[TASK DATA — start]

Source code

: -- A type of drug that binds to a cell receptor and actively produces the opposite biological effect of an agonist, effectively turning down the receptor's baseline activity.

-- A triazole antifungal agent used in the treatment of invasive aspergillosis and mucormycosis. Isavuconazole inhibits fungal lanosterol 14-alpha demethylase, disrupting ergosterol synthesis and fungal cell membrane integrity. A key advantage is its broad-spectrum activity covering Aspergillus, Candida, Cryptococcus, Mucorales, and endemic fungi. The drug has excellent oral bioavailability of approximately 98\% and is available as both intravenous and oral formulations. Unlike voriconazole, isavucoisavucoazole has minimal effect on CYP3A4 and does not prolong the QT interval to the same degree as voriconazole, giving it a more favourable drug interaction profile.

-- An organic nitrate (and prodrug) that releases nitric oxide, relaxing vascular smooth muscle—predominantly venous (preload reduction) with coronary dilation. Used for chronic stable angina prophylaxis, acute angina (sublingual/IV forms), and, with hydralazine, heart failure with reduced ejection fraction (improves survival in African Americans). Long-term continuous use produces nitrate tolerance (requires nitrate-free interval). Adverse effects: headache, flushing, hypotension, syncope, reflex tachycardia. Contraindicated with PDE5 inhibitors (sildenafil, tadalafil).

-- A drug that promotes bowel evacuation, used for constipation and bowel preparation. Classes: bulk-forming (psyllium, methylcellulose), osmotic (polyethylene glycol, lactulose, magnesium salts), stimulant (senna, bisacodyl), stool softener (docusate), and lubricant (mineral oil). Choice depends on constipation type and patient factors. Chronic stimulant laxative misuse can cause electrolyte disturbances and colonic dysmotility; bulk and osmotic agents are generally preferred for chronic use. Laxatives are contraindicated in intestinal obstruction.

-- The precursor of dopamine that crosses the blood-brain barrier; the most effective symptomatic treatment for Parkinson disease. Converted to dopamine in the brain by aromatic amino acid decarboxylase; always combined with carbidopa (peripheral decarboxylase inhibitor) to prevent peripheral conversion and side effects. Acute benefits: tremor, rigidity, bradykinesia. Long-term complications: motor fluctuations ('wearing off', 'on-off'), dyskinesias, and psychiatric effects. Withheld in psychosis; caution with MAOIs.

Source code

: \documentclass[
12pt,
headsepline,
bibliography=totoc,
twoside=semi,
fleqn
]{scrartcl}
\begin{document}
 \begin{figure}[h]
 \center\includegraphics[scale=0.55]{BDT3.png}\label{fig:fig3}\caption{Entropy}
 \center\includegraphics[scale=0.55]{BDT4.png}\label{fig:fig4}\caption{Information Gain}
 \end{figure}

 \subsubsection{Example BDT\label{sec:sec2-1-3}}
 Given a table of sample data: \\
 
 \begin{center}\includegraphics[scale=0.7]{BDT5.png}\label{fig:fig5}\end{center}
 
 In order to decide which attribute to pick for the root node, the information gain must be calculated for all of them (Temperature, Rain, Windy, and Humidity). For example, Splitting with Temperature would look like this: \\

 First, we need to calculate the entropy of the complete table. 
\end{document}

[TASK DATA — finish]

_GOAL OF THE EXERCISE:_ All lines from the one with "First, we need" through the end of the records need to be copied exactly, and no other lines.

_TASK RESULT:_
 First, we need to calculate the entropy of the complete table. 
\end{document}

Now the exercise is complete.